Во времена св. Бернара упадок был уже очень глубок, но мы видим, с какими горькими упрёками обращался этот святой к клиру. А ведь вполне очевидно, что тогда епископы и священники были честнее и авторитетнее, чем сейчас (Бернар Клервоский. О нравах и обязанностях епископов,II, 4-5,7; VIII, 25, 27-29 (МРL, СLХХХII, 812р.,825р.)).
13. Если присмотреться и вникнуть в тот способ церковного управления, который принят сегодня во всём папстве, то окажется, что в целом свете нет большего разбоя. Этот способ настолько отличен от Христова установления и даже противоположен ему, настолько далёк от древних обычаев и чужд им, настолько противен природе и разуму, что нельзя нанести большего оскорбления Иисусу Христу, чем прикрывать его именем всё это безобразие и непотребство. Папские священники говорят: мы – столпы Церкви, прелаты христианства, викарии Иисуса Христа, наставники верующих, ибо имеем власть и авторитет в силу апостольского преемства. Они похваляются всеми этими нелепицами, как будто перед ними безмозглые чурбаны. Но в ответ на их похвальбу я спрошу: что у них общего с апостолами? Ведь в данном случае речь идёт не о наследуемом достоинстве, переходящем к человеку без всяких усилий с его стороны, а о проповедническом служении, которого они так упорно избегают.
Когда мы называем их царство тиранией Антихриста, они тут же возражают, что оно есть святая и почтенная иерархия, столь высоко чтимая и возвеличиваемая древними отцами. Но ведь святым отцам, высоко ценившим и почитавшим церковную иерархию или духовное устроение, как оно было завещано апостолами, никогда и не снилось такое чудовищное извращение этого порядка. Папские епископы – либо просто ослы, не ведающие простейших начал христианской веры, которые следует знать даже простонародью, либо малые дети, едва выросшие из пелёнок. Если же среди них заведётся какой-нибудь учёный муж, что случается не часто, он полагает, что епископское звание – не что иное, как торжественный и величественный титул. Папские священники заботятся о духовных нуждах своей паствы не более, чем сапожник о вспашке поля. И весь порядок церковного управления настолько расстроен, что едва ли в нём можно найти даже след устроения святоотеческих времен.

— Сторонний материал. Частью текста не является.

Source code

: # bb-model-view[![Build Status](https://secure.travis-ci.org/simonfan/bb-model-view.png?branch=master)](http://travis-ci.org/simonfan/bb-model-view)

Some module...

14. Если теперь перейти к рассмотрению их нравов, что мы увидим? Где свет мира, которого требовал Иисус Христос (Мф 5:14)? Где святость, должная служить вечным правилом доброй жизни? Никто сегодня так безудержно не предаётся излишествам, тщеславию, наслаждениям и всевозможному распутству, как клир. Ни в каком другом сословии не найдётся столько умудрённых опытом наставников во всякого рода обмане, мошенничестве, предательстве и вероломстве – наставников в изощрённом и дерзком искусстве злодеяния. Я уже не говорю о гордыне, заносчивости, скупости, хищничестве, жестокости. Не упоминаю о безудержном разврате, которому они предаются на протяжении всей жизни. Всё это безобразие мир терпел долго. Но теперь оно достигло того предела, когда я могу не опасаться слишком сгустить краски. Скажу ещё одну вещь, которую даже они сами не смогут отрицать: из их епископов вряд ли найдётся хотя бы один, а из приходских священников – едва ли один из сотни, кто не подлежал бы отлучению от Церкви или по крайней мере низложению, если судить об их нравах согласно древним канонам. Да только дисциплина, какой она была в древности, давно уже вышла из употребления и почти забыта.
Всё то, что я говорю, кажется невероятным, но это правда. Сегодня все, на кого опирается римский престол, все приспешники папы величаются принятым у них порядком священства. Но порядок этот в том виде, в каком он существует у них, не был воспринят ни от Иисуса Христа, ни от апостолов, ни от святых отцов, ни от древней Церкви.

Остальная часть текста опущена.